Output every record exactly and leave each picture out.
:: Records
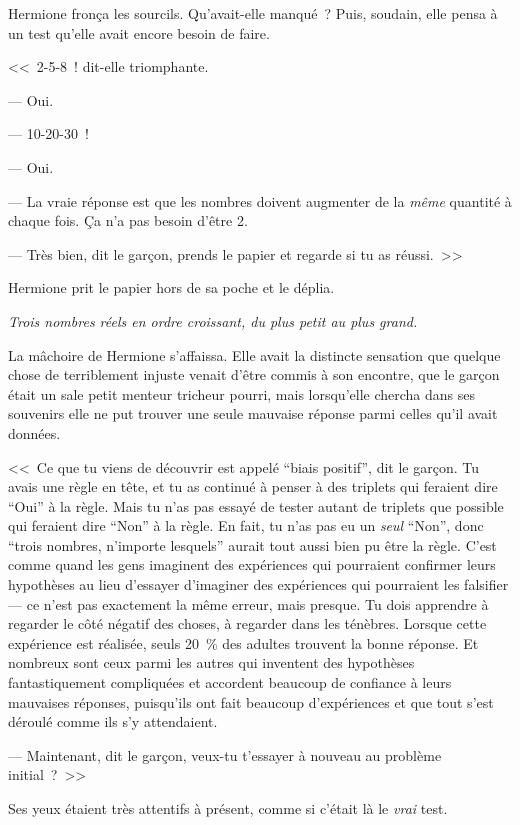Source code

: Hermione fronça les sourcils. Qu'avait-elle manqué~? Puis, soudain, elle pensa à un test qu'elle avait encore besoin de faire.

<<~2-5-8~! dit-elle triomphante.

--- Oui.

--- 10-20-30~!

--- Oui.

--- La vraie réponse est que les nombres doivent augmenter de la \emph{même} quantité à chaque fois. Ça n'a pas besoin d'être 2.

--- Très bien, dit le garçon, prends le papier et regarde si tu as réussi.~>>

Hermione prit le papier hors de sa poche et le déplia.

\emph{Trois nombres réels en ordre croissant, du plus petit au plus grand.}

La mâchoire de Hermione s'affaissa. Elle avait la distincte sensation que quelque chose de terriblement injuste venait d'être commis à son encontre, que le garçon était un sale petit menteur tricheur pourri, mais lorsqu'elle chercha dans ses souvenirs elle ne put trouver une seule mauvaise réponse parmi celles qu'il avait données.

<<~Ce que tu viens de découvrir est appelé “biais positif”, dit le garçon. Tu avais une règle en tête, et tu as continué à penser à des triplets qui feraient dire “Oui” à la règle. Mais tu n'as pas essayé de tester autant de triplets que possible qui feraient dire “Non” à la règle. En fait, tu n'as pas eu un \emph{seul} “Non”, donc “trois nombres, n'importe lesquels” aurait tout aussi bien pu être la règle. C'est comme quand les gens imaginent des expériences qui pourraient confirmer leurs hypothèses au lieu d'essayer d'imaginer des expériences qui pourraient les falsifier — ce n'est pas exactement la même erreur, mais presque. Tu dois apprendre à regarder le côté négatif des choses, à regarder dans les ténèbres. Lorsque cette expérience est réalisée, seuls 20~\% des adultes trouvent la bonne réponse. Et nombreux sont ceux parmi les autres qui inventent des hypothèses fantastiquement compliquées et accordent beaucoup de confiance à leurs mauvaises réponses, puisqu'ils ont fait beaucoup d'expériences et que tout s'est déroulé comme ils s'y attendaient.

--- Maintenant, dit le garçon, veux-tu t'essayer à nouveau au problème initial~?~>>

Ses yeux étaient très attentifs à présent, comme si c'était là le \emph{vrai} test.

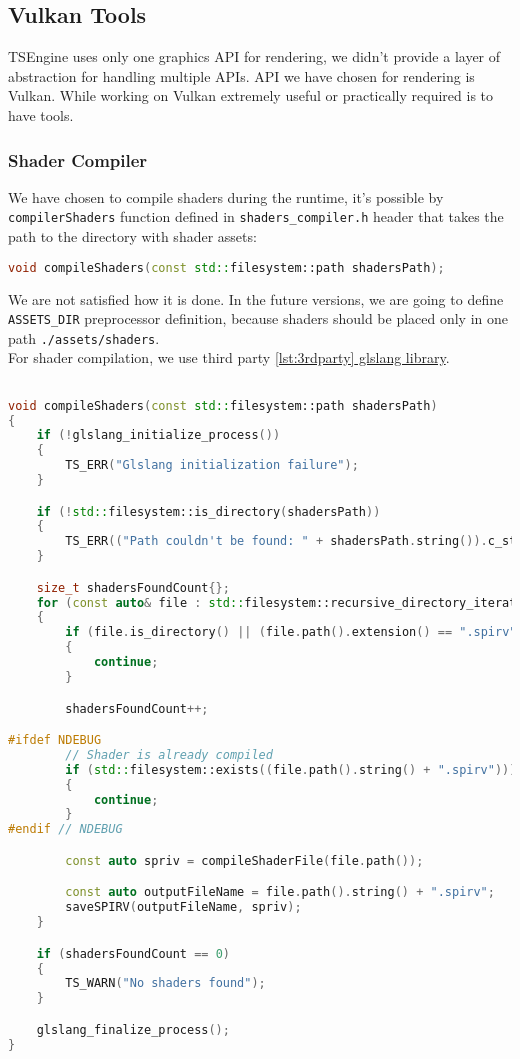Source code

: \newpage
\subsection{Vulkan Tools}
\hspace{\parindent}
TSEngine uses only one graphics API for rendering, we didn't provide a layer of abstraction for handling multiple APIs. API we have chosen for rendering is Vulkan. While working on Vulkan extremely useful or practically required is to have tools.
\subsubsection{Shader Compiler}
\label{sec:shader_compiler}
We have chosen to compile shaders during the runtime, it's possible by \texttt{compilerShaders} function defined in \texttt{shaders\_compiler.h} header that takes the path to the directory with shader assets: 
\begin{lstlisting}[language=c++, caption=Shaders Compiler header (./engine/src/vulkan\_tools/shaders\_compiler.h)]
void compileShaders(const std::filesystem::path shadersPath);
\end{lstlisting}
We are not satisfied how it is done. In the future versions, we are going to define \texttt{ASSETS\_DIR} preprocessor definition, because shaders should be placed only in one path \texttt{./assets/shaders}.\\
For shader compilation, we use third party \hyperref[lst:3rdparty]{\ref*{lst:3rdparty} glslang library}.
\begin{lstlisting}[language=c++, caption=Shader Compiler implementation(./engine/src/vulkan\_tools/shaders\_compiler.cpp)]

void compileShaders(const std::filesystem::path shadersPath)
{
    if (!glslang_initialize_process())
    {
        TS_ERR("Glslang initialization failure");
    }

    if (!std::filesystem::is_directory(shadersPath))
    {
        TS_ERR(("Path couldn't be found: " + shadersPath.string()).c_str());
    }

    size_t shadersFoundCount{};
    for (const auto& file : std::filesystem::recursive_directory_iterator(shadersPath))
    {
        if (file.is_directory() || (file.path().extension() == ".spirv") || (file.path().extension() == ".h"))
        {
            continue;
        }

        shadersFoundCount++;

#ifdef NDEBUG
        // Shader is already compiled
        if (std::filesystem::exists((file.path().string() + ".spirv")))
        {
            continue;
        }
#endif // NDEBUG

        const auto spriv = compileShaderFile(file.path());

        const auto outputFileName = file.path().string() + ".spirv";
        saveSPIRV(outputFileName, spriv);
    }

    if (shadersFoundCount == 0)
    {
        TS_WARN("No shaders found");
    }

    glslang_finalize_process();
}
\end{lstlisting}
::::
■ The answer
Source code

: Hermione fronça les sourcils. Qu'avait-elle manqué~? Puis, soudain, elle pensa à un test qu'elle avait encore besoin de faire.

<<~2-5-8~! dit-elle triomphante.

--- Oui.

--- 10-20-30~!

--- Oui.

--- La vraie réponse est que les nombres doivent augmenter de la \emph{même} quantité à chaque fois. Ça n'a pas besoin d'être 2.

--- Très bien, dit le garçon, prends le papier et regarde si tu as réussi.~>>

Hermione prit le papier hors de sa poche et le déplia.

\emph{Trois nombres réels en ordre croissant, du plus petit au plus grand.}

La mâchoire de Hermione s'affaissa. Elle avait la distincte sensation que quelque chose de terriblement injuste venait d'être commis à son encontre, que le garçon était un sale petit menteur tricheur pourri, mais lorsqu'elle chercha dans ses souvenirs elle ne put trouver une seule mauvaise réponse parmi celles qu'il avait données.

<<~Ce que tu viens de découvrir est appelé “biais positif”, dit le garçon. Tu avais une règle en tête, et tu as continué à penser à des triplets qui feraient dire “Oui” à la règle. Mais tu n'as pas essayé de tester autant de triplets que possible qui feraient dire “Non” à la règle. En fait, tu n'as pas eu un \emph{seul} “Non”, donc “trois nombres, n'importe lesquels” aurait tout aussi bien pu être la règle. C'est comme quand les gens imaginent des expériences qui pourraient confirmer leurs hypothèses au lieu d'essayer d'imaginer des expériences qui pourraient les falsifier — ce n'est pas exactement la même erreur, mais presque. Tu dois apprendre à regarder le côté négatif des choses, à regarder dans les ténèbres. Lorsque cette expérience est réalisée, seuls 20~\% des adultes trouvent la bonne réponse. Et nombreux sont ceux parmi les autres qui inventent des hypothèses fantastiquement compliquées et accordent beaucoup de confiance à leurs mauvaises réponses, puisqu'ils ont fait beaucoup d'expériences et que tout s'est déroulé comme ils s'y attendaient.

--- Maintenant, dit le garçon, veux-tu t'essayer à nouveau au problème initial~?~>>

Ses yeux étaient très attentifs à présent, comme si c'était là le \emph{vrai} test.

Source code

: \newpage
\subsection{Vulkan Tools}
\hspace{\parindent}
TSEngine uses only one graphics API for rendering, we didn't provide a layer of abstraction for handling multiple APIs. API we have chosen for rendering is Vulkan. While working on Vulkan extremely useful or practically required is to have tools.
\subsubsection{Shader Compiler}
\label{sec:shader_compiler}
We have chosen to compile shaders during the runtime, it's possible by \texttt{compilerShaders} function defined in \texttt{shaders\_compiler.h} header that takes the path to the directory with shader assets: 
\begin{lstlisting}[language=c++, caption=Shaders Compiler header (./engine/src/vulkan\_tools/shaders\_compiler.h)]
void compileShaders(const std::filesystem::path shadersPath);
\end{lstlisting}
We are not satisfied how it is done. In the future versions, we are going to define \texttt{ASSETS\_DIR} preprocessor definition, because shaders should be placed only in one path \texttt{./assets/shaders}.\\
For shader compilation, we use third party \hyperref[lst:3rdparty]{\ref*{lst:3rdparty} glslang library}.
\begin{lstlisting}[language=c++, caption=Shader Compiler implementation(./engine/src/vulkan\_tools/shaders\_compiler.cpp)]

void compileShaders(const std::filesystem::path shadersPath)
{
    if (!glslang_initialize_process())
    {
        TS_ERR("Glslang initialization failure");
    }

    if (!std::filesystem::is_directory(shadersPath))
    {
        TS_ERR(("Path couldn't be found: " + shadersPath.string()).c_str());
    }

    size_t shadersFoundCount{};
    for (const auto& file : std::filesystem::recursive_directory_iterator(shadersPath))
    {
        if (file.is_directory() || (file.path().extension() == ".spirv") || (file.path().extension() == ".h"))
        {
            continue;
        }

        shadersFoundCount++;

#ifdef NDEBUG
        // Shader is already compiled
        if (std::filesystem::exists((file.path().string() + ".spirv")))
        {
            continue;
        }
#endif // NDEBUG

        const auto spriv = compileShaderFile(file.path());

        const auto outputFileName = file.path().string() + ".spirv";
        saveSPIRV(outputFileName, spriv);
    }

    if (shadersFoundCount == 0)
    {
        TS_WARN("No shaders found");
    }

    glslang_finalize_process();
}
\end{lstlisting}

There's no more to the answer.